The VW convertible has a long and emotional history not only stateside but around the world. You could take a 1952 VW convertible, like the one displayed right next to the 2013 model VW displayed at the Los Angeles Auto Show, anywhere in the world and people will get excited. Incidentally that vintage Bug was first shown at the 1952 Berlin Auto Show and receives nearly as much attention today.

Unlike that 25 horsepower classic, the 2013 version comes with three exceedingly different power sources. The one that is making the biggest splash is the 2.0-lliter TDI diesel. But enthusiasts will no doubt be excited to see the 2.0-liter turbocharged gasoline motor in their convertible. Let’s not forget, the anything but base, 2.5-liter, which helps keep the financial outlay in check.

As was the case with the newest VW Beetle coupe, the new Convertible has gone through substantial change, becoming a more muscular vehicle that is sporty and cool to drive, not because you can put the top down. But, it helps.

During our drive through the hills of Malibu, CA along the Pacific Coast, VW Head Designer, Klaus Biscoff told us that while they honored the original in spirit, the design is meant to be more dynamic. “…We are always looking forward. The car is substantially wider, has a longer hood and has a more upright windshield.”

Even with the fowl weather we found the VW Convertible was a kick to drive with top down. ©Ron Moorhead

This sportier direction is evident as the profile is leaner and meaner. Lengthening and widening the body has given the VW Convertible a more aggressive look as well as a more substantial hold on the road, no matter the type of road. The new design includes a lower sleeker top that gives the Beetle a speedster-like look with lower side glass. But even with smaller windows visibility is not compromised. We had good views of all the areas surrounding the vehicle.

We found the top to be heavily insulated to keep the elements outside when desired, plus compact when lowered so not to interfere with enjoying the outdoors. In fact, even though southern California was experiencing a rare rain shower, hardy souls that we are we lowered the top and motored about, remaining quite dry and comfortable. There is an old convertible owner’s slogan. “Put the top down that is what heaters are for.” Unlike that 1952 version this new convertible has a heater that will cook you right out of the car. This sure made us happy.

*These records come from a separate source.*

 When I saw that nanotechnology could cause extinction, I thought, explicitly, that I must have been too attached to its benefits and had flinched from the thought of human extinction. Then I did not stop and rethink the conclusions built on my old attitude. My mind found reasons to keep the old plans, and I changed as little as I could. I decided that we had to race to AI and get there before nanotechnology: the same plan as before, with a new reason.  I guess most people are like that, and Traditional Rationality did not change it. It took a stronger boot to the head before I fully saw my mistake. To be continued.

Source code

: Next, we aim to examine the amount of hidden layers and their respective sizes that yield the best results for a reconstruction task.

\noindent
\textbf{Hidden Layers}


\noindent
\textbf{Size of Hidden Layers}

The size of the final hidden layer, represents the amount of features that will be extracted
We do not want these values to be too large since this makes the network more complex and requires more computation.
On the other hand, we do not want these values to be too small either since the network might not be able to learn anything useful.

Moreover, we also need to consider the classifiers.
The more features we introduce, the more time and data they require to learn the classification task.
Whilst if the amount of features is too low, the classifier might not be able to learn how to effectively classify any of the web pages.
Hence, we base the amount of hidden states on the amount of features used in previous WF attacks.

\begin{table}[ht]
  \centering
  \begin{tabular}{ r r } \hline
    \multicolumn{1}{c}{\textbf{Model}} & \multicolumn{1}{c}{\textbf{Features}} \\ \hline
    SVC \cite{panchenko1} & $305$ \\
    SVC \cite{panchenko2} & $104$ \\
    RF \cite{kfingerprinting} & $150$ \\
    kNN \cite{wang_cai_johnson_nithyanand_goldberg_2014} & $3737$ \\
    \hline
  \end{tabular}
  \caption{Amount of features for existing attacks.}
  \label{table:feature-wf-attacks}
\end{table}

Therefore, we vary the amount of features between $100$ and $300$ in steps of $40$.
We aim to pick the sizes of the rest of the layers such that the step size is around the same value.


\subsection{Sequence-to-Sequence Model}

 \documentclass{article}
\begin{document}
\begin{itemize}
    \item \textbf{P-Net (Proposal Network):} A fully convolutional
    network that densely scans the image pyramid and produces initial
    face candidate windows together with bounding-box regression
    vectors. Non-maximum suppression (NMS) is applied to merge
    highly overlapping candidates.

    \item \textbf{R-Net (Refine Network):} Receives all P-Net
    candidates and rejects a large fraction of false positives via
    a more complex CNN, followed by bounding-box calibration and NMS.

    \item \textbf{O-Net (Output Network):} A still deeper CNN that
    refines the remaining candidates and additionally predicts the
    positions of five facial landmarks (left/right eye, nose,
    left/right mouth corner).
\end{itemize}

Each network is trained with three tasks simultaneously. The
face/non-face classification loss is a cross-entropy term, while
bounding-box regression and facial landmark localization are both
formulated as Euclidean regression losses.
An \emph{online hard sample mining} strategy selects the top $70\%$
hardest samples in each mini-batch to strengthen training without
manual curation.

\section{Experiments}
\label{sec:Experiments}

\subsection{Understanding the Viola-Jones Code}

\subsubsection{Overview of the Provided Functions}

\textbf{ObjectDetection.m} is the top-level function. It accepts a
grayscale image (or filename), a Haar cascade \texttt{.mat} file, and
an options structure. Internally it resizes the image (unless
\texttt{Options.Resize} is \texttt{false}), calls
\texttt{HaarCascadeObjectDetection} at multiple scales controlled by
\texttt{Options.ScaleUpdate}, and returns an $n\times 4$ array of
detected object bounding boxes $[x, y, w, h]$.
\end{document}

Giving ode to previous success through the decades, VW also introduced us to three special edition Beetle Convertibles that are meant to evoke American cultural history from the 1950s, 1960s, and 1970s. The ‘50s Edition Beetle Convertible is classic and classy in dressed black with a tan interior, and to our eyes the most attractive of the three. The ‘60s Edition has two-tone seats and a pastel paint that VW calls Denim Blue. We found the wheels to be more of today’s style than the 60s. The ‘70s Edition Convertible emulated the 1979 Beetle Convertible sitting next to it with Toffee Brown exterior and chrome-look disc wheels.